The big guy is a bit picky... they have techs out about every two weeks to tweak the thing because the printing is coming out maybe 0.2mm off for one color, or similar little quirks. Page cutters missing by a human hair on page runs in the tens of thousands. Stuff like that.
It obviously comes with nearly dedicated tech support (same couple of guys, same company van most of the time) for the price.
He forced software upgrade on the thing was negotiated DOWN to $20K by us last year. None of the new features were needed, a couple were wanted, but not for the original quote of almost $40,000.
And we laughed when they said we had to buy the bog standard HP DL series server to run their software on it, or our server would have to go to some guy they kept telling us was a PhD to "certify" any other type of server used and the certification cost $10,000.
Again, it's running Linux... SuSe based as I recall. That dude has the easiest gig ever. For better or worse, we're a Dell shop and adding an HP to the mix in the rack was just dumb. But we couldn't get past their silliness on "certification" so...
At least we told them to pound sand and send us the specs and we'd buy the HP server on our own and load it.
They blinked and didn't charge us $15,000 in hardware for a $4000 server but they said no dice on loading the CD ourselves... LOL... we gave up and let them load the CD and charge $2000 to do that. Silly printing business. Still saved us $9,000 by not just buying their stuff they just rebranded and tossed in a company logo box. They even tried to pawn off old warehouse stock and were a generation behind in the HP server world. Nope. Not buying your overstock.
Did I mention the tech set up the hardware RAID 1 wrong? LOL.
Yeah... We caught that and made them come back out, back it up, and fix it, and restore the data back into it. And do it for free.
So I guess it was two $1000 service calls to load the OS twice.
The print business is strange.
We had a rather large and expensive Xerox for the office (not the print shop) crap out and blow a power supply a week after it was installed two weeks ago. The tech came and the thing fried three USB sticks he attempted to reload the software from. Like dead. Fried. Impressive.
They tried to blame it on a power surge. We pulled the logs and data logging data from the UPS' feeding the critical gear and told them, nope.
Ship another one.
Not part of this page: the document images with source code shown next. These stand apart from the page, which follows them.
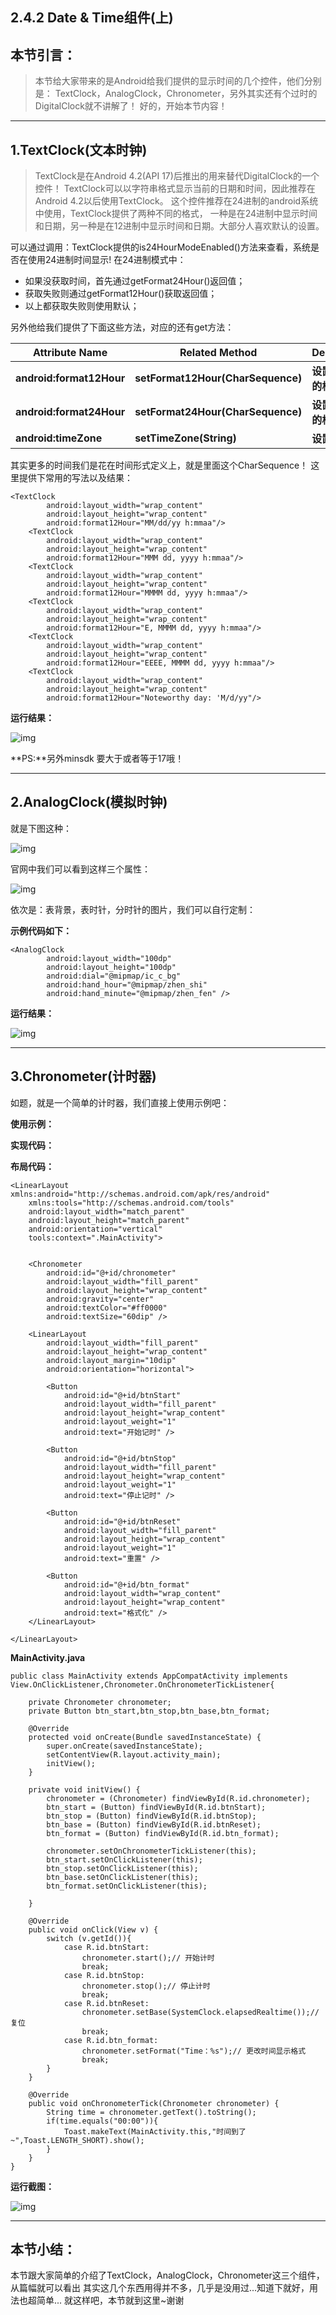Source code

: ## 2.4.2 Date & Time组件(上)

### 

## 本节引言：

> 本节给大家带来的是Android给我们提供的显示时间的几个控件，他们分别是： TextClock，AnalogClock，Chronometer，另外其实还有个过时的DigitalClock就不讲解了！ 好的，开始本节内容！

------

## 1.TextClock(文本时钟)

> TextClock是在Android 4.2(API 17)后推出的用来替代DigitalClock的一个控件！
> TextClock可以以字符串格式显示当前的日期和时间，因此推荐在Android 4.2以后使用TextClock。
> 这个控件推荐在24进制的android系统中使用，TextClock提供了两种不同的格式， 一种是在24进制中显示时间和日期，另一种是在12进制中显示时间和日期。大部分人喜欢默认的设置。

可以通过调用：TextClock提供的is24HourModeEnabled()方法来查看，系统是否在使用24进制时间显示! 在24进制模式中：

- 如果没获取时间，首先通过getFormat24Hour()返回值；
- 获取失败则通过getFormat12Hour()获取返回值；
- 以上都获取失败则使用默认；

另外他给我们提供了下面这些方法，对应的还有get方法：

| Attribute Name           | Related Method                    | Description          |
| ------------------------ | --------------------------------- | -------------------- |
| **android:format12Hour** | **setFormat12Hour(CharSequence)** | **设置12时制的格式** |
| **android:format24Hour** | **setFormat24Hour(CharSequence)** | **设置24时制的格式** |
| **android:timeZone**     | **setTimeZone(String)**           | **设置时区**         |

其实更多的时间我们是花在时间形式定义上，就是里面这个CharSequence！ 这里提供下常用的写法以及结果：

```
<TextClock
        android:layout_width="wrap_content"
        android:layout_height="wrap_content"
        android:format12Hour="MM/dd/yy h:mmaa"/>
    <TextClock
        android:layout_width="wrap_content"
        android:layout_height="wrap_content"
        android:format12Hour="MMM dd, yyyy h:mmaa"/>
    <TextClock
        android:layout_width="wrap_content"
        android:layout_height="wrap_content"
        android:format12Hour="MMMM dd, yyyy h:mmaa"/>
    <TextClock
        android:layout_width="wrap_content"
        android:layout_height="wrap_content"
        android:format12Hour="E, MMMM dd, yyyy h:mmaa"/>
    <TextClock
        android:layout_width="wrap_content"
        android:layout_height="wrap_content"
        android:format12Hour="EEEE, MMMM dd, yyyy h:mmaa"/>
    <TextClock
        android:layout_width="wrap_content"
        android:layout_height="wrap_content"
        android:format12Hour="Noteworthy day: 'M/d/yy"/>
```

**运行结果：**

![img](./95697229.png)

**PS:**另外minsdk 要大于或者等于17哦！

------

## 2.AnalogClock(模拟时钟)

就是下图这种：

![img](41370313.png)

官网中我们可以看到这样三个属性：

![img](77796004.png)

依次是：表背景，表时针，分时针的图片，我们可以自行定制：

**示例代码如下：**

```
<AnalogClock
        android:layout_width="100dp"
        android:layout_height="100dp"
        android:dial="@mipmap/ic_c_bg"
        android:hand_hour="@mipmap/zhen_shi"
        android:hand_minute="@mipmap/zhen_fen" />
```

**运行结果：**

![img](22214754.png)

------

## 3.Chronometer(计时器)

如题，就是一个简单的计时器，我们直接上使用示例吧：

**使用示例：**

**实现代码：**

**布局代码：**



```
<LinearLayout xmlns:android="http://schemas.android.com/apk/res/android"
    xmlns:tools="http://schemas.android.com/tools"
    android:layout_width="match_parent"
    android:layout_height="match_parent"
    android:orientation="vertical"
    tools:context=".MainActivity">


    <Chronometer
        android:id="@+id/chronometer"
        android:layout_width="fill_parent"
        android:layout_height="wrap_content"
        android:gravity="center"
        android:textColor="#ff0000"
        android:textSize="60dip" />

    <LinearLayout
        android:layout_width="fill_parent"
        android:layout_height="wrap_content"
        android:layout_margin="10dip"
        android:orientation="horizontal">

        <Button
            android:id="@+id/btnStart"
            android:layout_width="fill_parent"
            android:layout_height="wrap_content"
            android:layout_weight="1"
            android:text="开始记时" />

        <Button
            android:id="@+id/btnStop"
            android:layout_width="fill_parent"
            android:layout_height="wrap_content"
            android:layout_weight="1"
            android:text="停止记时" />

        <Button
            android:id="@+id/btnReset"
            android:layout_width="fill_parent"
            android:layout_height="wrap_content"
            android:layout_weight="1"
            android:text="重置" />

        <Button
            android:id="@+id/btn_format"
            android:layout_width="wrap_content"
            android:layout_height="wrap_content"
            android:text="格式化" />
    </LinearLayout>

</LinearLayout>
```

**MainActivity.java**

```
public class MainActivity extends AppCompatActivity implements View.OnClickListener,Chronometer.OnChronometerTickListener{

    private Chronometer chronometer;
    private Button btn_start,btn_stop,btn_base,btn_format;

    @Override
    protected void onCreate(Bundle savedInstanceState) {
        super.onCreate(savedInstanceState);
        setContentView(R.layout.activity_main);
        initView();
    }

    private void initView() {
        chronometer = (Chronometer) findViewById(R.id.chronometer);
        btn_start = (Button) findViewById(R.id.btnStart);
        btn_stop = (Button) findViewById(R.id.btnStop);
        btn_base = (Button) findViewById(R.id.btnReset);
        btn_format = (Button) findViewById(R.id.btn_format);

        chronometer.setOnChronometerTickListener(this);
        btn_start.setOnClickListener(this);
        btn_stop.setOnClickListener(this);
        btn_base.setOnClickListener(this);
        btn_format.setOnClickListener(this);

    }

    @Override
    public void onClick(View v) {
        switch (v.getId()){
            case R.id.btnStart:
                chronometer.start();// 开始计时
                break;
            case R.id.btnStop:
                chronometer.stop();// 停止计时
                break;
            case R.id.btnReset:
                chronometer.setBase(SystemClock.elapsedRealtime());// 复位
                break;
            case R.id.btn_format:
                chronometer.setFormat("Time：%s");// 更改时间显示格式
                break;
        }
    }

    @Override
    public void onChronometerTick(Chronometer chronometer) {
        String time = chronometer.getText().toString();
        if(time.equals("00:00")){
            Toast.makeText(MainActivity.this,"时间到了~",Toast.LENGTH_SHORT).show();
        }
    }
}
```

**运行截图：**

![img](./80544150.png)

------

## 本节小结：

本节跟大家简单的介绍了TextClock，AnalogClock，Chronometer这三个组件，从篇幅就可以看出 其实这几个东西用得并不多，几乎是没用过...知道下就好，用法也超简单... 就这样吧，本节就到这里~谢谢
And get a loaner over here like, yesterday.
The new one arrived a couple days ago. That took two weeks. The loaner is still onsite in case this one dies. It stays for another week at least. That thing prints tens of thousands of pages a month and is also a busy double sided sheet feed scanner that dumps the files directly into its own spot on the local multi terabyte NAS.
Must say though, the current Xerox stuff is really solid. Quite a bit cheaper than HP or some of the other big office printer players, too.